What you'll end up seeing is that many of your database queries are this database caching system looking up and saving data, and as your. Instead of saving the cached data in the database, Drupal can be configured to save it somewhere else which frees-up resources from the database as well as performing the cache look-ups and saving much quicker. The most widely-used mechanism in the Drupal community seems to be Memcached, which has been incredibly easy to configure in my experience. There are also folks in the community successfully utilizing Redis in the same manner.

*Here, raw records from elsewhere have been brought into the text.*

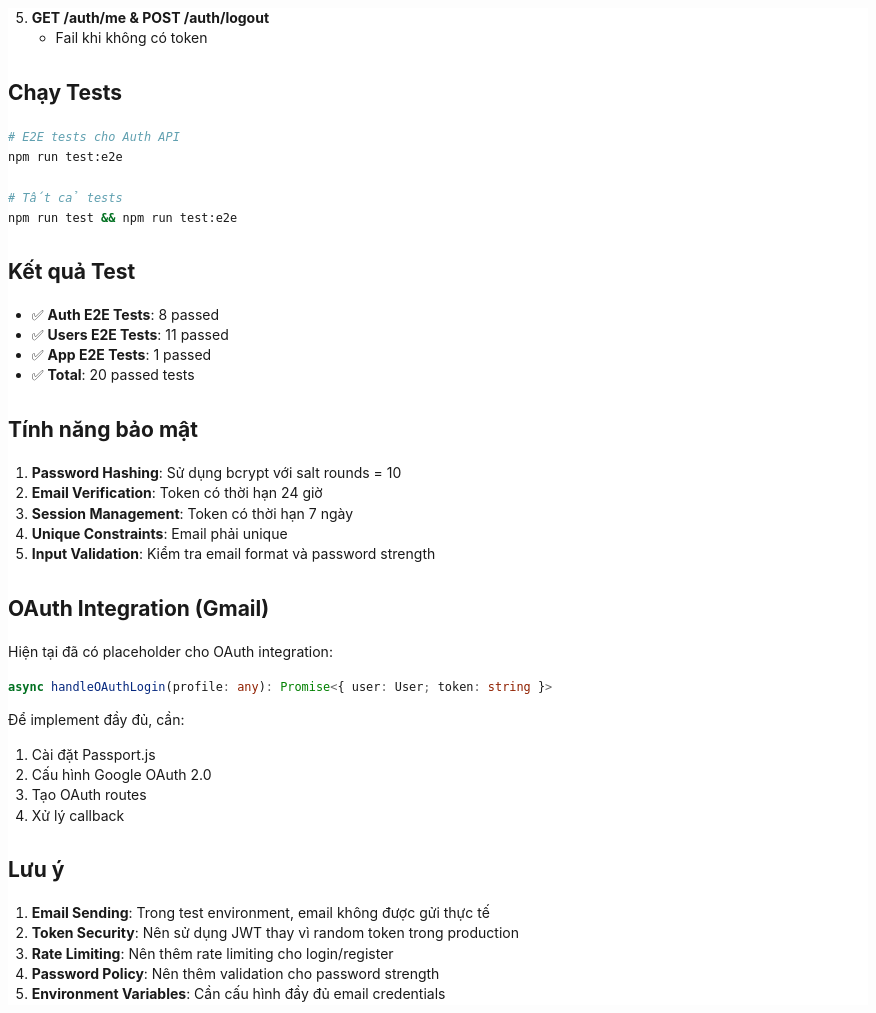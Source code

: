 5. **GET /auth/me & POST /auth/logout**
   - Fail khi không có token

## Chạy Tests

```bash
# E2E tests cho Auth API
npm run test:e2e

# Tất cả tests
npm run test && npm run test:e2e
```

## Kết quả Test

- ✅ **Auth E2E Tests**: 8 passed
- ✅ **Users E2E Tests**: 11 passed  
- ✅ **App E2E Tests**: 1 passed
- ✅ **Total**: 20 passed tests

## Tính năng bảo mật

1. **Password Hashing**: Sử dụng bcrypt với salt rounds = 10
2. **Email Verification**: Token có thời hạn 24 giờ
3. **Session Management**: Token có thời hạn 7 ngày
4. **Unique Constraints**: Email phải unique
5. **Input Validation**: Kiểm tra email format và password strength

## OAuth Integration (Gmail)

Hiện tại đã có placeholder cho OAuth integration:

```typescript
async handleOAuthLogin(profile: any): Promise<{ user: User; token: string }>
```

Để implement đầy đủ, cần:
1. Cài đặt Passport.js
2. Cấu hình Google OAuth 2.0
3. Tạo OAuth routes
4. Xử lý callback

## Lưu ý

1. **Email Sending**: Trong test environment, email không được gửi thực tế
2. **Token Security**: Nên sử dụng JWT thay vì random token trong production
3. **Rate Limiting**: Nên thêm rate limiting cho login/register
4. **Password Policy**: Nên thêm validation cho password strength
5. **Environment Variables**: Cần cấu hình đầy đủ email credentials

One more bit, the functionality of being able to swap Drupal's cache backend is not available prior to Drupal 7. For Drupal 6 sites there is project called Pressflow that is a drop-in replacement for Drupal core that allows you to utilize an alternative cache backend. There is also the Cache Backport project which allows you to use pieces of D7's functionality. Pressflow has been around for a while and has a fairly large user base while Cache Backport's usage numbers suggest it's not widely used. I've used neither.

Considerations

I recommend using an opcode cache and an alternative cache backend for nearly every site, and generally they can be used without significant changes to your environment, but there are a few things to keep in mind. The primary concern is exhausting RAM the server's RAM. Both the opcode cache as well as Memcache hold their cache in RAM. A Drupal site generally consumes a fair amount of RAM to serve a response so allocating too much RAM to these systems can choke off precious resources from Drupal. If you're going to use these be sure to fine-tune the configurations and if necessary look into a more-robust topology utilizing multiple servers.

Final Thoughts

To me, it's a no-brainier. If you've got a Drupal site you should be utilizing both an opcode cache and a alternative cache backend. APC and Memcached are a part of my build spec and I recommend them to everyone. Even if you don't think your site needs it, it's more than worthwhile to spend a few minutes to install and configure these upfront as both have a low initial commitment and provide a real increase to the performance of your server and the Drupal site it hosts.